RECORDED DATA:
-- Opening Marker --
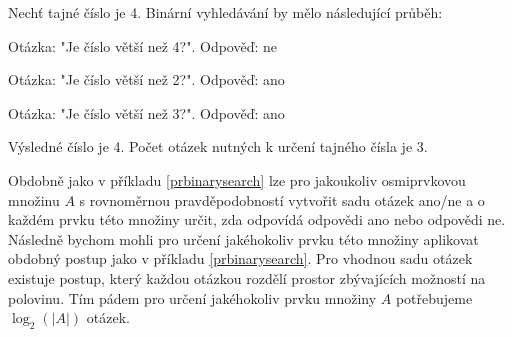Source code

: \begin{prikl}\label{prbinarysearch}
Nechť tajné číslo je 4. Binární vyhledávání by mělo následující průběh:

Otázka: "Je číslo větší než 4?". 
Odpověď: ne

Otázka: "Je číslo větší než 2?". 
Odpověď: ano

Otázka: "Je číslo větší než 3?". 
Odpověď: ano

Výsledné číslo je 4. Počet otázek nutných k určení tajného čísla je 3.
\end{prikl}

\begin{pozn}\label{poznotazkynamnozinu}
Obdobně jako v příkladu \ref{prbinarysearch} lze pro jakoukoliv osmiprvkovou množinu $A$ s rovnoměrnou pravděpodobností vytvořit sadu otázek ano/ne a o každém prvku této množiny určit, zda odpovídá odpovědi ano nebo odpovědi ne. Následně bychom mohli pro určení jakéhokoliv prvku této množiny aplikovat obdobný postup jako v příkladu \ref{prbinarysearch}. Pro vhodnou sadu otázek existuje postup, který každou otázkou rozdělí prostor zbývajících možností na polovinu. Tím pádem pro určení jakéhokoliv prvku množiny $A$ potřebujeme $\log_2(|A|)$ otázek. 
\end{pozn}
-- Closing Marker --
-- Opening Marker --
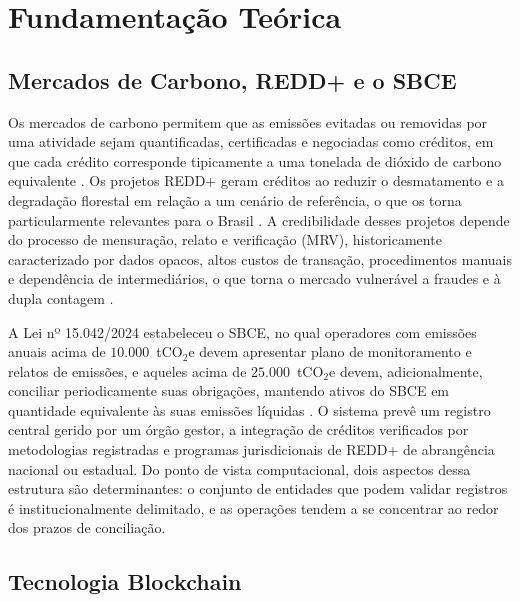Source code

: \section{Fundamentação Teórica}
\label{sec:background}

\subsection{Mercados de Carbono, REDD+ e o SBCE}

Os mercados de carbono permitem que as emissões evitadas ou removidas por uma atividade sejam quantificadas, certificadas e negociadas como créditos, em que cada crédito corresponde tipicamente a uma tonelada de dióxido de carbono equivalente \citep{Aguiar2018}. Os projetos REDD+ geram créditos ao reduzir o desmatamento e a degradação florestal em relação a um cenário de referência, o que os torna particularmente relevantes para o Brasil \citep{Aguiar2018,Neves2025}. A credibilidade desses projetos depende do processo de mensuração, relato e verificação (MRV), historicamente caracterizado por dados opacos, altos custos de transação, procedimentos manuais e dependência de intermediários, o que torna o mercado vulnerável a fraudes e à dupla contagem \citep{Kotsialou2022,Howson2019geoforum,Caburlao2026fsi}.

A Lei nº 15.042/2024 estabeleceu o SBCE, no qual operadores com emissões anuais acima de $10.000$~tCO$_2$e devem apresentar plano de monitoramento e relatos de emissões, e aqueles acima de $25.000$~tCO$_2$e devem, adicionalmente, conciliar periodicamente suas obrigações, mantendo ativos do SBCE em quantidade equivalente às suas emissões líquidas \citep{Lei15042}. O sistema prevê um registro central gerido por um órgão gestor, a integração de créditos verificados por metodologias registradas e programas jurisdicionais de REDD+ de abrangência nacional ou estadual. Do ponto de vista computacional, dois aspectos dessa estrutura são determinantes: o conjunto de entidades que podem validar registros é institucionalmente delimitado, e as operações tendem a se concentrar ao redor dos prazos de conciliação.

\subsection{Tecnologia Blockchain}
-- Closing Marker --
-- Opening Marker --
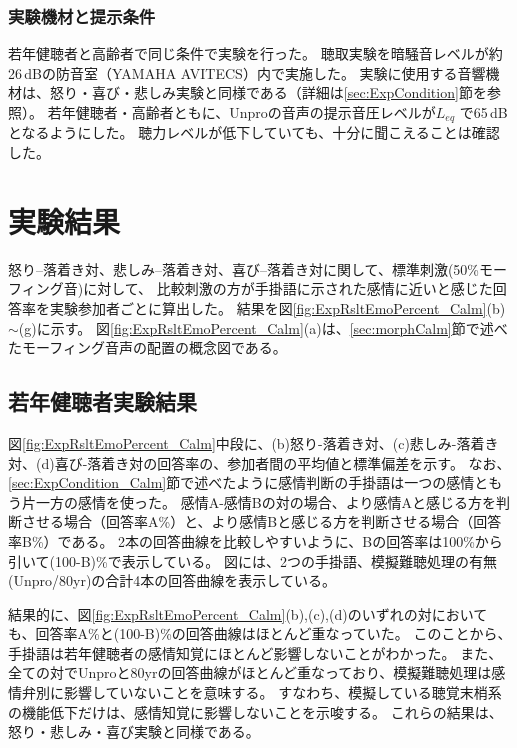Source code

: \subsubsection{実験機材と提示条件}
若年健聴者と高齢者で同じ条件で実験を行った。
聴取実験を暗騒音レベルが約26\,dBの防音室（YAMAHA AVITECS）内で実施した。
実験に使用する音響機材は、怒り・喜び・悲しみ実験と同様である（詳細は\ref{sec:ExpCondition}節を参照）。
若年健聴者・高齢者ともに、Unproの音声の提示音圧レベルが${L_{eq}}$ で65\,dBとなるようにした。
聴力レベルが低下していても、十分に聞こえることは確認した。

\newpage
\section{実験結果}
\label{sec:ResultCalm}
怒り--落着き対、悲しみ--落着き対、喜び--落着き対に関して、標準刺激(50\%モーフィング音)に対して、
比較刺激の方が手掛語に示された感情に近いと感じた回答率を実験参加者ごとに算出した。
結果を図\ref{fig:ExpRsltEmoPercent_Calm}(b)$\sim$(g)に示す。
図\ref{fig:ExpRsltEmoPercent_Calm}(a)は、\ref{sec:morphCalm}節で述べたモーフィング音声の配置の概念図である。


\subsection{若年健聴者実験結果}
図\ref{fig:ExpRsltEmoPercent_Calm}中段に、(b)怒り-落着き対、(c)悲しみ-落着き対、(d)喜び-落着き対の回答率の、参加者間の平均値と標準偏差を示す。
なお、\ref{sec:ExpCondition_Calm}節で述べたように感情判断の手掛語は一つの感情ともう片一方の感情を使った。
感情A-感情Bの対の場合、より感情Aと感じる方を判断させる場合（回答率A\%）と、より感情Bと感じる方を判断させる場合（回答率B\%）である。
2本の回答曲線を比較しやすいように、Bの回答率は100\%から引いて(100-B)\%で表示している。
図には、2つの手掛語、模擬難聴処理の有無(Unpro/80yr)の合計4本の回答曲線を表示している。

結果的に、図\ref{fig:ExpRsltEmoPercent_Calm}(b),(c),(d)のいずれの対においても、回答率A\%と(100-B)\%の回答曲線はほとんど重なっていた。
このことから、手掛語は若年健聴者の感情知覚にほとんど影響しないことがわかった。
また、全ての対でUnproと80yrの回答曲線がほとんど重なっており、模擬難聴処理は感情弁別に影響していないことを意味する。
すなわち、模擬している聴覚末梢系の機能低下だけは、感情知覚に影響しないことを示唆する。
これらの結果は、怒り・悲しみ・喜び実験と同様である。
-- Closing Marker --
TO DO: From the records above, return each line that has the string "prbinarysearch".

TASK RESULT:
: \begin{prikl}\label{prbinarysearch}
Obdobně jako v příkladu \ref{prbinarysearch} lze pro jakoukoliv osmiprvkovou množinu $A$ s rovnoměrnou pravděpodobností vytvořit sadu otázek ano/ne a o každém prvku této množiny určit, zda odpovídá odpovědi ano nebo odpovědi ne. Následně bychom mohli pro určení jakéhokoliv prvku této množiny aplikovat obdobný postup jako v příkladu \ref{prbinarysearch}. Pro vhodnou sadu otázek existuje postup, který každou otázkou rozdělí prostor zbývajících možností na polovinu. Tím pádem pro určení jakéhokoliv prvku množiny $A$ potřebujeme $\log_2(|A|)$ otázek. 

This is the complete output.